4. "OK, Jeff, now you get down on all fours in between us and we make the Eiffel Tower."

5. "Nice butt. Er, putt. No, wait, butt."

Best of curly
 Showing wonderful dexterity and playfulness, our Dear Leader participates in an impromptu one-handed game of "London Bridge Is Falling Down".

Best of The Expendable
    "So... umm... do you want to... umm... come back to my place and work on your putz?"

Best of The Expendable
    Apparent, M'chelle is not the only one that he enjoys fisting...

Best of Dr. Doom
    Caddy: "Very good sir, another hole in twelve... so mark it as par then?"
    Mr. Obama: "No mark it down - just make sure Biden does the adding when we get to the 19th hole..."

Best of Mr Hankey
    Whatever happened to Dumb Donald, Mushmoith, and Weird Harold?

Best of Carpe Phlogiston
    Obamalama's Bucket List #71
    ✓ Swapping cash for smack right under the nose of my Secret Service detail.

Best of Dr. Doom
    "Danged if I can find it," complained the President, "Have General Smith pull the drone off Boehner and come find my ball..."

Best of Kaptain Krude
    "Play that, um, uh, funky, um uh uh um, that funky music, um uh white boy."

Best of Mr Hankey
    Yeah, I got my clubs "shopping" in Ferguson too!!!

Best of Steve O
    And then I said, "Well, that depends on what the definition of 'ISIS' is!"



22 comments:

USMC2841 said...

"Golf Score? Oh, 3 under"...No, Mr. Presdident. He said,"How's the Gulf War?"

The Expendable said...

It's good to be the king.

curly said...

Showing wonderful dexterity and playfulness, our Dear Leader participates in an impromptu one-handed game of "London Bridge Is Falling Down".

The Expendable said...

... Then the white guy, wanting to show how hip he was, awkwardly blurted out, "Slap my hand, black soul man!"

The Expendable said...

"So... umm... do you want to... umm... come back to my place and work on your putz?"

The Expendable said...

Apparent, M'chelle is not the only one that he enjoys fisting...

Dr.
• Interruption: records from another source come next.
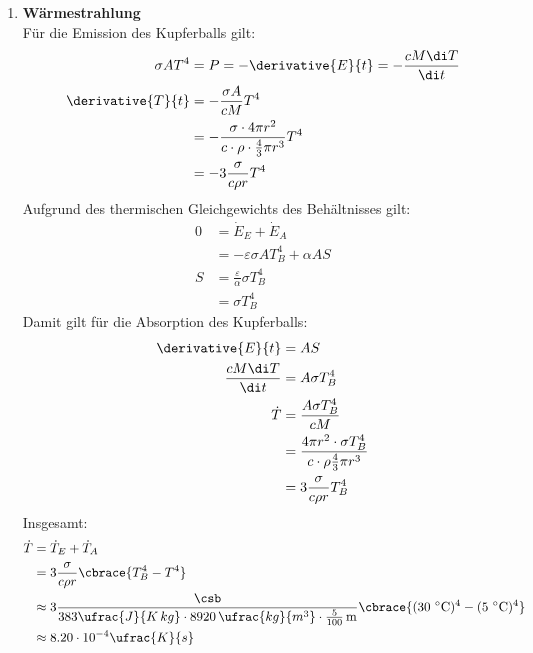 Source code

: \documentclass[11pt,letterpaper]{article}
\begin{document}

\begin{enumerate}
    \item \textbf{Wärmestrahlung}\\
    Für die Emission des Kupferballs gilt:
    \begin{align*}
         \sigma A T^4 &= P = -\derivative{E}{t} = -\frac{c M\di T}{\di t}\\
        \derivative{T}{t} &= -\frac{ \sigma A}{c M}  T^4\\
        &= -\frac{ \sigma \cdot 4\pi r^2}{c\cdot \rho \cdot \frac{4}{3}\pi r^3}  T^4\\
        &= -3\frac{ \sigma}{c \rho r}  T^4
    \end{align*}
    Aufgrund des thermischen Gleichgewichts des Behältnisses gilt:
    \begin{align*}
        0 &= \dot{E}_E + \dot{E}_A\\
        &= -\varepsilon \sigma A T_B^4 + \alpha A S\\
        S &= \frac{\varepsilon}{\alpha}\sigma T_B^4\\
        &= \sigma T_B^4
    \end{align*}
    Damit gilt für die Absorption des Kupferballs:
    \begin{align*}
        \derivative{E}{t} &= AS\\
        \frac{c M\di T}{\di t} &= A \sigma T_B^4\\
        \dot{T} &= \frac{A \sigma T_B^4}{c M}\\
        &= \frac{4\pi r^2 \cdot \sigma T_B^4}{c \cdot \rho\frac{4}{3}\pi r^3}\\
        &= 3 \frac{ \sigma }{c \rho r} T_B^4
    \end{align*}
    Insgesamt:
    \begin{align*}
        \dot{T} &= \dot{T}_E + \dot{T}_A\\
        &= 3\frac{\sigma}{c \rho r} \cbrace{T_B^4
        -T^4}
        \\
        &\approx 3\frac{\csb}{383\ufrac{J}{K\,kg} \cdot  8920\, \ufrac{kg}{m^3} \cdot \frac{5}{100}\,\mathrm{m}} \cbrace{(30\ ^\circ\mathrm{C})^4
        - (5\ ^\circ\mathrm{C})^4}\\
        &\approx 8.20\cdot 10 ^{-4} \ufrac{K}{s}
    \end{align*}


\end{enumerate}
\end{document}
Doom said...

Caddy: "Very good sir, another hole in twelve... so mark it as par then?"
Mr. Obama: "No mark it down - just make sure Biden does the adding when we get to the 19th hole..."

Dr. Doom said...

"I think you sliced that one clean into Aisle 15 Bob... if ya know what I mean," chortled the President.

Dr. Doom said...

Everyone was having a good time until the unfortunate incident with the ball washer on Tee 13...

Dr. Doom said...

"Hey when did Matthews get a job as the ball washer on tee 13," asked the President, "Not that I'm complaining or anything..."

Mr Hankey said...

There goes the neighborhood!

Mr Hankey said...

Whatever happened to Dumb Donald, Mushmoith, and Weird Harold?

Carpe Phlogiston said...


Dear Ann Landers,
When I see blacks or wiggers doing the knuckle-dragger's klunk it reminds me of mountain gorillas. My teacher says I'm racist to reverse anthropomorphize and claims this greeting was invented by lemurs as a way to limit the spread of STD's and ebola. Is that true? -- Ralphie

-OR-

Wait just a gall-danged minute, Barack! A seventh hole-in-one?! You stinking shyster! You dismssed what I spotted hovering over 14's cup as "just a well-hung male hummingbird" but that was a drone with balls!

-OR-

Obamalama's Bucket List #71
✓ Swapping cash for smack right under the nose of my Secret Service detail.

Anonymous said...

Isle of Man

Dr. Doom said...

"Danged if I can find it," complained the President, "Have General Smith pull the drone off Boehner and come find my ball..."

Dr. Doom said...

"Hey guys, sorry, I'm going to have to cut this short," opined the President, "I'm late for my next vacation..."

Anonymous said...

The Real Dim Shady: "Pretender to the Throne, I still like you inspite of the fact that you know nothing of my work."

The Real Slim Caddie: "What's there to know? You shank everything with dimples on the back nine?"

Kaptain Krude said...

"Play that, um, uh, funky, um uh uh um, that funky music, um uh white boy."

Kaptain Krude said...

"We're going to catch those bastards in ISIS. Now watch this drive!"

The media, strangely, is quiet.

Mr Hankey said...

Yeah, I got my clubs "shopping" in Ferguson too!!!

Steve O said...

And then I said, "Well, that depends on what the definition of 'ISIS' is!"

Carpe Phlogiston said...

We've replaced Obamalama's favorite Martha's Vineyard golf course with an exact duplicate in a remote English gulag for dangerous social misfits. Let's see how long it takes him to respond to his new moniker... Number 91.